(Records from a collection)
>>>>
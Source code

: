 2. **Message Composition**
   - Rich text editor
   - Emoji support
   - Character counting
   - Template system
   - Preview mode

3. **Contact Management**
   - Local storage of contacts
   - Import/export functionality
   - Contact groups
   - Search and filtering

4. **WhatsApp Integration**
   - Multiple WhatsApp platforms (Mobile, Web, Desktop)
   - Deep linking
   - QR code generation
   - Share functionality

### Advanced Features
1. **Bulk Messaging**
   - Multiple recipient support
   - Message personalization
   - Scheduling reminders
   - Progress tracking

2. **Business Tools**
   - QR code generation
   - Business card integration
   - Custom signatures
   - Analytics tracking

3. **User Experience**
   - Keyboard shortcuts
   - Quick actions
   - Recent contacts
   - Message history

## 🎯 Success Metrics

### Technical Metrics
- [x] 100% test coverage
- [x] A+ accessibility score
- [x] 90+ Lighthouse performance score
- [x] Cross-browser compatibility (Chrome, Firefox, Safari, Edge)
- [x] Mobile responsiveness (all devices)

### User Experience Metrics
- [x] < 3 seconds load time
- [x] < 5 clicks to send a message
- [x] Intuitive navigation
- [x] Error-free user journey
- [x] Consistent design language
<<<<
_What to work on:_
Every entry is to be printed exactly as given.

_Exercise answer:_
Source code

: 2. **Message Composition**
   - Rich text editor
   - Emoji support
   - Character counting
   - Template system
   - Preview mode

3. **Contact Management**
   - Local storage of contacts
   - Import/export functionality
   - Contact groups
   - Search and filtering

4. **WhatsApp Integration**
   - Multiple WhatsApp platforms (Mobile, Web, Desktop)
   - Deep linking
   - QR code generation
   - Share functionality

### Advanced Features
1. **Bulk Messaging**
   - Multiple recipient support
   - Message personalization
   - Scheduling reminders
   - Progress tracking

2. **Business Tools**
   - QR code generation
   - Business card integration
   - Custom signatures
   - Analytics tracking

3. **User Experience**
   - Keyboard shortcuts
   - Quick actions
   - Recent contacts
   - Message history

## 🎯 Success Metrics

### Technical Metrics
- [x] 100% test coverage
- [x] A+ accessibility score
- [x] 90+ Lighthouse performance score
- [x] Cross-browser compatibility (Chrome, Firefox, Safari, Edge)
- [x] Mobile responsiveness (all devices)

### User Experience Metrics
- [x] < 3 seconds load time
- [x] < 5 clicks to send a message
- [x] Intuitive navigation
- [x] Error-free user journey
- [x] Consistent design language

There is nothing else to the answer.